Still, some small part of me longs for the red sports car days, when young ladies swooned when I walked into the room and captains of industry came to me for advice on selecting presidential candidates. (OK, it’s remotely possible my memory isn’t entirely accurate on this topic. Let an old man have his delusions, will ya!)
But like I said, I still sometimes miss being cool. The transition from cool to uncool happened so gradually I sometimes forget it has taken place at all. Then I find myself doing something so momentously uncool that even I can’t ignore it.
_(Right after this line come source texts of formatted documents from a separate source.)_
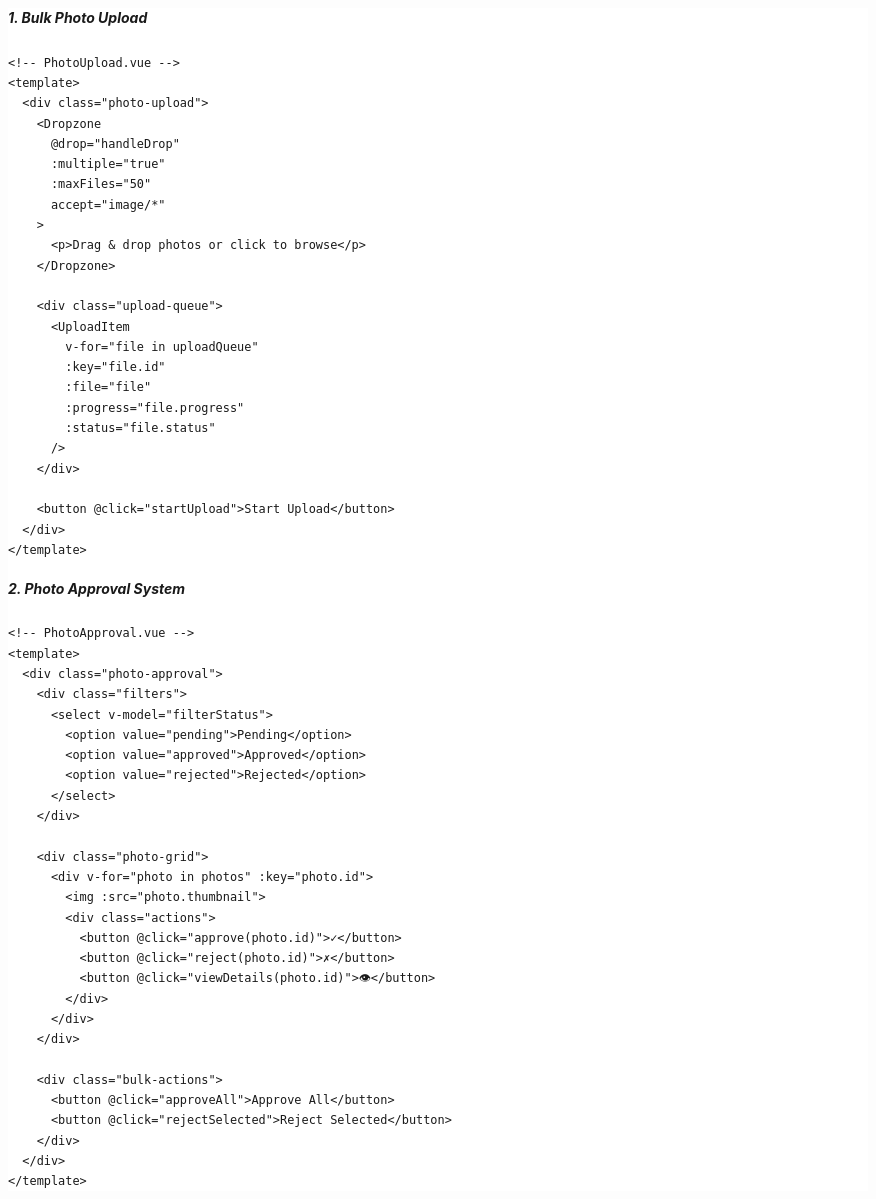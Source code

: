 ##### 1. Bulk Photo Upload
```vue
<!-- PhotoUpload.vue -->
<template>
  <div class="photo-upload">
    <Dropzone 
      @drop="handleDrop"
      :multiple="true"
      :maxFiles="50"
      accept="image/*"
    >
      <p>Drag & drop photos or click to browse</p>
    </Dropzone>
    
    <div class="upload-queue">
      <UploadItem 
        v-for="file in uploadQueue"
        :key="file.id"
        :file="file"
        :progress="file.progress"
        :status="file.status"
      />
    </div>
    
    <button @click="startUpload">Start Upload</button>
  </div>
</template>
```

##### 2. Photo Approval System
```vue
<!-- PhotoApproval.vue -->
<template>
  <div class="photo-approval">
    <div class="filters">
      <select v-model="filterStatus">
        <option value="pending">Pending</option>
        <option value="approved">Approved</option>
        <option value="rejected">Rejected</option>
      </select>
    </div>
    
    <div class="photo-grid">
      <div v-for="photo in photos" :key="photo.id">
        <img :src="photo.thumbnail">
        <div class="actions">
          <button @click="approve(photo.id)">✓</button>
          <button @click="reject(photo.id)">✗</button>
          <button @click="viewDetails(photo.id)">👁</button>
        </div>
      </div>
    </div>
    
    <div class="bulk-actions">
      <button @click="approveAll">Approve All</button>
      <button @click="rejectSelected">Reject Selected</button>
    </div>
  </div>
</template>
```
Like playing Scrabble. On a Friday night. In a bar with a live band playing in the background and kids half my age hopping around on the dance floor like Whack-a-mole puppets.
My Sweet Annie and I both love Scrabble. We both like greasy bar food. We both like music. We both (OK, me) like beer. At some point we decided to combine our favorite pastimes and maximize our fun.
So we play Scrabble in a crowded tavern. I tip well, so the management and waitstaff don’t mind.
We look like nerds and I’m sure I sometimes see the kiddies on the dance floor sniggering behind their hands, but I don’t care. We’re having fun, and at our age, that’s more important than being cool.
Dude.
More “Reality Check” online at http://mtrealitycheck.blogspot.com or www.milive.com. E-mail Mike Taylor at mtaylor325@gmail.com .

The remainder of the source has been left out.